I have a model trained on a dataset for a number of epochs (let’s call it model_1). After stopping training, I retrain again using subset of the data (let’s call that one model_2), and after preprocessing I use -continue and I provide -src_vocab, -tgt_vocab, and -features_vocabs_prefix from model_1 preprocessing output. I assume that I retain the same architecture, vocabulary and options by doing so. when I use “average_models.lua” script to average different model_1 and model_2, I got this error:
/home/centos/torch/install/bin/lua: tools/average_models.lua:103: bad argument #2 to ‘add’ (sizes do not match at /home/centos/torch/extra/cutorch/lib/THC/generated/…/generic/THCTensorMathPointwise.cu:216)
stack traceback:
[C]: in function 'add’
tools/average_models.lua:103: in function 'main’

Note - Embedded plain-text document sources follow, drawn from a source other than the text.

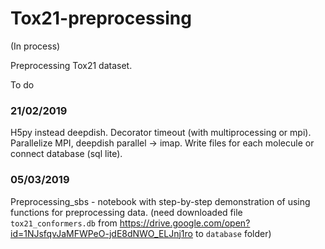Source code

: # Tox21-preprocessing

(In process)

Preprocessing Tox21 dataset.

To do
### 21/02/2019
H5py instead deepdish.
Decorator timeout (with multiprocessing or mpi).
Parallelize MPI, deepdish parallel -> imap. Write files for each molecule or connect database (sql lite).

### 05/03/2019
Preprocessing_sbs - notebook with step-by-step demonstration of using functions for preprocessing data.
(need downloaded file `tox21_conformers.db` from https://drive.google.com/open?id=1NJsfqvJaMFWPeO-jdE8dNWO_ELJnj1ro to `database` folder)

tools/average_models.lua:116: in main chunk
[C]: in function ‘dofile’
…ntos/torch/install/lib/luarocks/rocks/trepl/scm-1/bin/th:150: in main chunk
[C]: in ?
I assumed that the model architecture and parameters are retained and then could be easily averaged but it doesn’t seem to be the case.
Any explanation or help would be greatly appreciated!

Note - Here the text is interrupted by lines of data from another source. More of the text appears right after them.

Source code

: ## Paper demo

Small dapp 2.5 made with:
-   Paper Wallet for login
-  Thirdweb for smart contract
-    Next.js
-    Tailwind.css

PREPROCESS_OPTS = -src_vocab_size 0 -tgt_vocab_size 0 -src_vocab {src vocab file from the training step} -tgt_vocab {tgt vocab file from the training step} -features_vocabs_prefix {features vocab file from the training step}
It seems I can’t reproduce the issue. Could you check that you did not make an error selecting or naming your models?
Also, it would be helpful to display the list of parameters as seen by the average_models.lua script:
diff --git a/tools/average_models.lua b/tools/average_models.lua
index de5a0c2..f288b26 100644
--- a/tools/average_models.lua
+++ b/tools/average_models.lua
@@ -98,6 +98,8 @@ local function main()
error('unable to load the model (' .. err .. ').')
end
local params = gatherParameters(checkpoint.models)
+ print(averageParams)
+ print(params)
for i = 1, #params do
-- Average in place.
averageParams[i]:mul(k-1):add(params[i]):div(k)
Thanks a lot Guillaume parameters visualization really helped!
It’s my mistake. It worked fine across different epochs but I got that error when I tried to average two different models (basically the vocabs were different).
Thanks again for your time